Work to complete —
Would you show every line from the records that holds "between"?

Dataset content —
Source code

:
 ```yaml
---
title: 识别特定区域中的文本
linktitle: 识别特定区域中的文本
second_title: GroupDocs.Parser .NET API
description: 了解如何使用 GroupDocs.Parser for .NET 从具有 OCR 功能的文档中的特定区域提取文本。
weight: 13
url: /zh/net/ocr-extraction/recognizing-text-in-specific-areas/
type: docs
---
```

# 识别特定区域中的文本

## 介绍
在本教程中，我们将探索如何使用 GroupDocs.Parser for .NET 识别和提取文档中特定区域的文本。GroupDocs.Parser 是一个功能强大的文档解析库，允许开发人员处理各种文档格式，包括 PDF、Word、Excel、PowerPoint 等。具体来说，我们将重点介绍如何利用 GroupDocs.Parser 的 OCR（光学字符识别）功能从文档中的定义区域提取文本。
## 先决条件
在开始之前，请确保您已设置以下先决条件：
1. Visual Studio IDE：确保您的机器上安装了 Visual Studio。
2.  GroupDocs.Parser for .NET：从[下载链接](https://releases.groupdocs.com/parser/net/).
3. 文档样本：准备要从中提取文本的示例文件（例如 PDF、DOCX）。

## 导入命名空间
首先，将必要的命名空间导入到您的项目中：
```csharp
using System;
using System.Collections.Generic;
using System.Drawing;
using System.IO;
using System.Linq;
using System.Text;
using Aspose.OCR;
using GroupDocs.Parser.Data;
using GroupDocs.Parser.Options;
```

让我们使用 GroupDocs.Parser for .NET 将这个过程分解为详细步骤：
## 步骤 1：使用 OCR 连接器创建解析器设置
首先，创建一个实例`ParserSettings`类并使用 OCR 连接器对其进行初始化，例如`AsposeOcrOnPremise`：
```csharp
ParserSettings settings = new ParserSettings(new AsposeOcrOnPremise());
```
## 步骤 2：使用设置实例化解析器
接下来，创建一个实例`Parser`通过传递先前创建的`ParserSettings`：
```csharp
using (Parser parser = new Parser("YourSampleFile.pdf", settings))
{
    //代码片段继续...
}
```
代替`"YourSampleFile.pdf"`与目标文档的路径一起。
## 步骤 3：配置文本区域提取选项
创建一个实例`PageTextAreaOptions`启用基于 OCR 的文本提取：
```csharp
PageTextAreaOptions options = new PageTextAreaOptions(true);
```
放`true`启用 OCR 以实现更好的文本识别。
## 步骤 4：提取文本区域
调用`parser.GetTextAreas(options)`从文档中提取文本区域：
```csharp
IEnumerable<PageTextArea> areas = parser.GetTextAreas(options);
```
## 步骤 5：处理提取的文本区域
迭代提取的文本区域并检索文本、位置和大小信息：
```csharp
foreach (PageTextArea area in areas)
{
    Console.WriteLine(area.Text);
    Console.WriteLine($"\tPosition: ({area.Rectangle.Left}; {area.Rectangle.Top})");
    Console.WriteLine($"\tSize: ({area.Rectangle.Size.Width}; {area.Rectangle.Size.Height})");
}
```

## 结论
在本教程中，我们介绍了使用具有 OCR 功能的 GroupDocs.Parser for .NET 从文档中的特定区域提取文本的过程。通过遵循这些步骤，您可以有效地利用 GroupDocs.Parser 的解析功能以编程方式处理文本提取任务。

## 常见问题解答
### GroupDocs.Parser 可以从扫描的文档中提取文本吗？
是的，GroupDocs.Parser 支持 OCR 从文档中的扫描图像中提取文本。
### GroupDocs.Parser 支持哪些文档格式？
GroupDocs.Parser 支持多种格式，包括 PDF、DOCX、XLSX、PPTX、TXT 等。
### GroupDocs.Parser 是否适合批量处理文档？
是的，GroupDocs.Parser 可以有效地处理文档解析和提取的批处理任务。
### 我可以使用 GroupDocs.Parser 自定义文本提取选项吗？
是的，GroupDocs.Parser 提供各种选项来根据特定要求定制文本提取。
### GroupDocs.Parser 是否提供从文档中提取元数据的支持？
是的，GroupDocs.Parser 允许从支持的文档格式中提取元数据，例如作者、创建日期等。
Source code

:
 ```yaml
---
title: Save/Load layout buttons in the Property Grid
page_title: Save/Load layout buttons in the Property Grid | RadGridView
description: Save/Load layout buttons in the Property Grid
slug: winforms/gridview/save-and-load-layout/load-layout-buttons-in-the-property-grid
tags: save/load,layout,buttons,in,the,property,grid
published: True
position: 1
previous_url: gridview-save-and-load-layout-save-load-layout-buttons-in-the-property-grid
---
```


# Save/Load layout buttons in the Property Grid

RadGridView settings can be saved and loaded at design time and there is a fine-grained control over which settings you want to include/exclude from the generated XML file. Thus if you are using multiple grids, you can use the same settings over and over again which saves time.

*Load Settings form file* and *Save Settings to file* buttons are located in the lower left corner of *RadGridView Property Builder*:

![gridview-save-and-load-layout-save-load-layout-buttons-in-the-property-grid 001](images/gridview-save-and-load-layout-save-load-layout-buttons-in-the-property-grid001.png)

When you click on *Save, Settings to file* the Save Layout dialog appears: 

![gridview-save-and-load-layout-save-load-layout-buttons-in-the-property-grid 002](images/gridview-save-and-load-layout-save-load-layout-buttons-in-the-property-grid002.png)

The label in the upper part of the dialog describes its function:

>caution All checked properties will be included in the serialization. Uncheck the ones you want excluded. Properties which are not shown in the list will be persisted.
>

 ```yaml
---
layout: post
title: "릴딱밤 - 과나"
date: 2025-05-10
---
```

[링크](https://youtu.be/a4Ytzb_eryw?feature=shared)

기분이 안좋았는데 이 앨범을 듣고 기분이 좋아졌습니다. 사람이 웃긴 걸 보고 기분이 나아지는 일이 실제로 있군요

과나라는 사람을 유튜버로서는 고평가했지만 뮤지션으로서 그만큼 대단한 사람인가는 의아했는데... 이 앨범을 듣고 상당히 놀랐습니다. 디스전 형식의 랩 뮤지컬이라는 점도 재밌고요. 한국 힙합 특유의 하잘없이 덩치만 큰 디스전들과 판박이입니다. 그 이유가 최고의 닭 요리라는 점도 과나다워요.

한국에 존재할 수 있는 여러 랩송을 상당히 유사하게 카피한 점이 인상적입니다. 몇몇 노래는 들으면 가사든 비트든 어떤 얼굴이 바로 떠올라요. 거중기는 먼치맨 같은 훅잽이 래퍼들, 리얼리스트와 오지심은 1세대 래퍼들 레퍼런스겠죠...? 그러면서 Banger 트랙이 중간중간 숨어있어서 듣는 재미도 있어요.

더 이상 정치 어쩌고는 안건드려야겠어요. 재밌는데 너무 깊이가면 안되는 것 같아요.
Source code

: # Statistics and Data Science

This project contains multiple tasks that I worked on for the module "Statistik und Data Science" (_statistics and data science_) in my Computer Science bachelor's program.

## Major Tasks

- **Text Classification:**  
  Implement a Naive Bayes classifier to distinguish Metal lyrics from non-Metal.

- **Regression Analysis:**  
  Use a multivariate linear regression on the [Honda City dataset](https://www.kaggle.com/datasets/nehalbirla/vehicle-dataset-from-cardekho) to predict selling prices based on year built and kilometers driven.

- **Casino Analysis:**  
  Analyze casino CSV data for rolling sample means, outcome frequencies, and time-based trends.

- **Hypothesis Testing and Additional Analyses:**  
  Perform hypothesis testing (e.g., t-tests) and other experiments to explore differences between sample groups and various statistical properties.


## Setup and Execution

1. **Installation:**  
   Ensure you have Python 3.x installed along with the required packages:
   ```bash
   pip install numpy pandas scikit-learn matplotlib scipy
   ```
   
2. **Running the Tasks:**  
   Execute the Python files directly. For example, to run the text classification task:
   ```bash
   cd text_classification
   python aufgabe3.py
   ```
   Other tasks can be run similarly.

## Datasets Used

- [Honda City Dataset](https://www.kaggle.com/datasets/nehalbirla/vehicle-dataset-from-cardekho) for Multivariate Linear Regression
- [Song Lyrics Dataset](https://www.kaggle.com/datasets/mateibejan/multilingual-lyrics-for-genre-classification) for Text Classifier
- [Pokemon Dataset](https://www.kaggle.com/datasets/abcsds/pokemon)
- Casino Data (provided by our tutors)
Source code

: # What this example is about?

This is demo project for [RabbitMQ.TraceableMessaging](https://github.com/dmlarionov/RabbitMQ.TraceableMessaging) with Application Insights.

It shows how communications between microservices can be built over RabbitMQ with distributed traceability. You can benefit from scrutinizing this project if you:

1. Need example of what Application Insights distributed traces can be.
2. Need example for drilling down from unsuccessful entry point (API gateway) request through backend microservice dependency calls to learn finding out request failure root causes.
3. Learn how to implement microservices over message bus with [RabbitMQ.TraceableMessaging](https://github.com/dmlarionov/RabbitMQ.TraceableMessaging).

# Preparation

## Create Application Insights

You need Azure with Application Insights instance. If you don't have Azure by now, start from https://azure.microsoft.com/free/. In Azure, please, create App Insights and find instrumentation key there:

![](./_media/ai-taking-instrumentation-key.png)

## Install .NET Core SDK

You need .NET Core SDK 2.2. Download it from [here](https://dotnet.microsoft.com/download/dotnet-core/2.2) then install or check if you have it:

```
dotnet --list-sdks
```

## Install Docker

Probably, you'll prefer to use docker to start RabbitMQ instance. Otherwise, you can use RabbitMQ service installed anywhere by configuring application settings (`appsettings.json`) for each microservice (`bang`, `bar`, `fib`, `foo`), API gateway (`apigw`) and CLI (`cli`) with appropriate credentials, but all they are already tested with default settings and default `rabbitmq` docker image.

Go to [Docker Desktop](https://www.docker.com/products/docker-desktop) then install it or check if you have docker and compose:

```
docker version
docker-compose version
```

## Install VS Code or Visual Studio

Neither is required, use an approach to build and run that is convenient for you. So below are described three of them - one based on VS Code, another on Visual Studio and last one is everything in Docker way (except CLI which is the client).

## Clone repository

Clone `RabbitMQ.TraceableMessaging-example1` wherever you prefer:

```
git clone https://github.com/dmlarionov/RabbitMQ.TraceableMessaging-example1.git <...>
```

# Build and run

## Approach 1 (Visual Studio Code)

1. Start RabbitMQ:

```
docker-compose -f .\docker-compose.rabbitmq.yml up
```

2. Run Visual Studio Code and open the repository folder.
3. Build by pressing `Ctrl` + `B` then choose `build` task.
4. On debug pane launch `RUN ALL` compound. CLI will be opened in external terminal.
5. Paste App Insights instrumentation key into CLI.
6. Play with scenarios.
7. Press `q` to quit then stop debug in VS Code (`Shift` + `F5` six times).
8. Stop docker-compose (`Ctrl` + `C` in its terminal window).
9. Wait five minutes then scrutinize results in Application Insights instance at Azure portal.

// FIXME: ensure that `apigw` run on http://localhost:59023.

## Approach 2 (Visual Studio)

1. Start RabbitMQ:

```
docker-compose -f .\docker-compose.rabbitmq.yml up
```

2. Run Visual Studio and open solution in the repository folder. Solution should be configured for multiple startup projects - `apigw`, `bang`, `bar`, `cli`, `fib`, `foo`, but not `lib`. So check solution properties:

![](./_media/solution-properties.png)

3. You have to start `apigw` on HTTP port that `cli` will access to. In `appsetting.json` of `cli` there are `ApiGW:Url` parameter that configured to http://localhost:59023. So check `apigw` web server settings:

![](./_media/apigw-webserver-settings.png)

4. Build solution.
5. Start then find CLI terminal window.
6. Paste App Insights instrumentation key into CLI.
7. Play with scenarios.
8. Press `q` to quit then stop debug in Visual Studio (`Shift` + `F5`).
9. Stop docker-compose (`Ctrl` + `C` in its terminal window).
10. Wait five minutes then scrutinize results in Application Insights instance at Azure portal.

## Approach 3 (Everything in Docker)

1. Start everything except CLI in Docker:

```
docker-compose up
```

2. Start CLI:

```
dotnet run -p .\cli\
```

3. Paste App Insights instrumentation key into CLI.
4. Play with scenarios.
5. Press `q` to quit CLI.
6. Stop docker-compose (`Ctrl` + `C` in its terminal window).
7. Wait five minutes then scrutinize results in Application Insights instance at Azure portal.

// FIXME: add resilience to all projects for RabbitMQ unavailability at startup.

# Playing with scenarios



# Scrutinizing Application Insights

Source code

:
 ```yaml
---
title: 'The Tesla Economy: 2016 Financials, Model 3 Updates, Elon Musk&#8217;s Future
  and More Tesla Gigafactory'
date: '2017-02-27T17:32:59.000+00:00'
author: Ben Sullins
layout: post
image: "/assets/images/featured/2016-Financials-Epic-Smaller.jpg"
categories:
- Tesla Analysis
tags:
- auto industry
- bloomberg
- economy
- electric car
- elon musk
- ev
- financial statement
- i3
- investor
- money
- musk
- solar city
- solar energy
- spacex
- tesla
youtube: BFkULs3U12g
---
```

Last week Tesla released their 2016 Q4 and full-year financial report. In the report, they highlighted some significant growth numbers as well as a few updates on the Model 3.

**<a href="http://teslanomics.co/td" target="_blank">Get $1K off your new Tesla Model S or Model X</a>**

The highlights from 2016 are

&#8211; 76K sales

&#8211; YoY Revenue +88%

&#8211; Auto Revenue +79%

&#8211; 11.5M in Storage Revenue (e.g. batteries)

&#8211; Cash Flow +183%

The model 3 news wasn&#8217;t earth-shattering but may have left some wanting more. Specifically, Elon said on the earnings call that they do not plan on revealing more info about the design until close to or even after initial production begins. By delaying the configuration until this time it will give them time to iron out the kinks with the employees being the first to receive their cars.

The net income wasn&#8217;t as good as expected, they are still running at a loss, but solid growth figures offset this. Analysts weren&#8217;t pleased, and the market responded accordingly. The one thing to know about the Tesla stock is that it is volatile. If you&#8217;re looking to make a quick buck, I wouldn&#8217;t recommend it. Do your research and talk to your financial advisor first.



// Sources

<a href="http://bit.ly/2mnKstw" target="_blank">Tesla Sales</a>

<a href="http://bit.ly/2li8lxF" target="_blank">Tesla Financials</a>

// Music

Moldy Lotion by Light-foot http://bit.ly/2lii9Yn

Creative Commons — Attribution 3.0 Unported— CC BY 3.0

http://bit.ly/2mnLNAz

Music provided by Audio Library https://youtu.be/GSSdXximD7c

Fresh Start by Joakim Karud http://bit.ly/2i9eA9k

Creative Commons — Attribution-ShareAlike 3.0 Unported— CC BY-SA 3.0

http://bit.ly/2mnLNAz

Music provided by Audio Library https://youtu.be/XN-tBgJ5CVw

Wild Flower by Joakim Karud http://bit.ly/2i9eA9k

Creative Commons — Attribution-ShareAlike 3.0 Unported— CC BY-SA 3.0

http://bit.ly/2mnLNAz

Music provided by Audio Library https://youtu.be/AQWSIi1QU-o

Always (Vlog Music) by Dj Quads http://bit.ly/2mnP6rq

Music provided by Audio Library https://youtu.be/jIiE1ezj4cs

Your response —
  Perform hypothesis testing (e.g., t-tests) and other experiments to explore differences between sample groups and various statistical properties.
It shows how communications between microservices can be built over RabbitMQ with distributed traceability. You can benefit from scrutinizing this project if you:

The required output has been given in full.